Simulated Author's Rebuttal

2 responses · 0 unresolved

We thank the referee for their positive evaluation of the paper's significance and for the constructive comments. We address each major comment point by point below, indicating the revisions we will make to improve clarity and support for our claims.

read point-by-point responses

Referee: The central claim that 31 applications are susceptible (as stated in the abstract and evaluation section) depends on the context-partition step succeeding reliably. However, the manuscript lacks a detailed analysis of the five non-vulnerable applications, including whether the partition failed or other factors intervened, and does not report on variations across different LLMs or safety mechanisms. This undermines the assessment of the attack's generality.

Authors: We agree that additional detail on the unsuccessful cases would strengthen the assessment of generality. In the revised manuscript, we will add a dedicated subsection in the evaluation section analyzing the five non-vulnerable applications. Our experimental observations indicate that context partition failed in these cases primarily due to application-specific input sanitization or output filtering that disrupted the injection prompt's ability to separate contexts, rather than issues with the payload itself. Regarding variations across LLMs and safety mechanisms, the 36 tested applications represent a diverse set of real-world deployments, each integrating different backend LLMs and built-in safeguards. The consistent success of HouYi across this heterogeneous collection provides evidence of broad applicability. We will explicitly discuss this diversity and the black-box constraints that limit per-LLM instrumentation in the revision. revision: yes
Referee: In the section describing HouYi, the injection prompt is presented as inducing context partition without quantitative evidence or examples showing its effectiveness across diverse applications or its resistance to existing safeguards, which is essential for supporting the severe attack outcomes claimed.

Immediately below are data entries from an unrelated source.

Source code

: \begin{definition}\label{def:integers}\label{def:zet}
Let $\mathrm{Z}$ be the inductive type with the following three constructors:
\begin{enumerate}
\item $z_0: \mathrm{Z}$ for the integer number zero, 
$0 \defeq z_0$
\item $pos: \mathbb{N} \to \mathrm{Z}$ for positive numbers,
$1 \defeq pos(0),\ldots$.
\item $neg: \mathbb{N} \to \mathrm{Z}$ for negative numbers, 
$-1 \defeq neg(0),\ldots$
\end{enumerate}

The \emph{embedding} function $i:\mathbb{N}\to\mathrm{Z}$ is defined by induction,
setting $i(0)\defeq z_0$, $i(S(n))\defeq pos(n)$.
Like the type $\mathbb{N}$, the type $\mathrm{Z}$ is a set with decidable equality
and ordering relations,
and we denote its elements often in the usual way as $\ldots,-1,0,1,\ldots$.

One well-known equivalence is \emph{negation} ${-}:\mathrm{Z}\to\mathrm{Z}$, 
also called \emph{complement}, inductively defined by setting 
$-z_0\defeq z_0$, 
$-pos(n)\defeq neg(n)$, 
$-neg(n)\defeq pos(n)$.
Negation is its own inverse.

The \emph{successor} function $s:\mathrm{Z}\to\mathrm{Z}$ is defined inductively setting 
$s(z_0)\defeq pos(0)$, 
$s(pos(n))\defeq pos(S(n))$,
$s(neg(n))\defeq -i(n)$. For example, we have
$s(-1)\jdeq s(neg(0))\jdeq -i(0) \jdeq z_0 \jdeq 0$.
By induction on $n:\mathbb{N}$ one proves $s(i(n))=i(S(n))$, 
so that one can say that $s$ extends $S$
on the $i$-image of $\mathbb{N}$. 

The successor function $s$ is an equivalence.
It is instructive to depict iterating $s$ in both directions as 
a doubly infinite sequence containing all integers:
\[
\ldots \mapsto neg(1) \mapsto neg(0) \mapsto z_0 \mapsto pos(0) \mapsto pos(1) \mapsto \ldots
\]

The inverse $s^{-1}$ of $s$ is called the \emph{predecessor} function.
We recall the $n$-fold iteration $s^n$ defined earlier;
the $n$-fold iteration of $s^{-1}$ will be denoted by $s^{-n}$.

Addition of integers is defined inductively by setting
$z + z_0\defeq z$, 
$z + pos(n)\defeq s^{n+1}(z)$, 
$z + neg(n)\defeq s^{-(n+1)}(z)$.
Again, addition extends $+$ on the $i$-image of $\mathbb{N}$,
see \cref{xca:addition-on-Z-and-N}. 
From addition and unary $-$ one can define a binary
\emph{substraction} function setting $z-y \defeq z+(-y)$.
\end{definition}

Authors: We acknowledge the value of more direct supporting evidence for the injection prompt component. In the revised HouYi description, we will include concrete examples of the injection prompts (and their application-specific adaptations) along with a breakdown of observed context-partition success rates where distinguishable from overall attack outcomes. The prompt's effectiveness and resistance to safeguards are substantiated by its role in enabling attacks on 31 of 36 diverse applications despite the presence of various input validation and moderation layers. We will expand the text to quantify this where possible from our logs and discuss limitations, such as cases where stronger custom safeguards might interfere. revision: yes

Circularity Check

0 steps flagged

No circularity: empirical attack evaluation on external applications

full rationale

The paper performs an exploratory analysis of ten commercial apps, proposes HouYi as a black-box technique inspired by web injection (with three explicit components: pre-constructed prompt, context-partition injection prompt, and payload), then reports direct experimental outcomes on 36 separate real-world LLM-integrated applications (31 vulnerable). No equations, fitted parameters, self-definitional loops, or load-bearing self-citations appear in the derivation chain; the central claims rest on external testing and vendor validation rather than reducing to inputs by construction. References to prior prompt-injection literature are contextual and non-circular.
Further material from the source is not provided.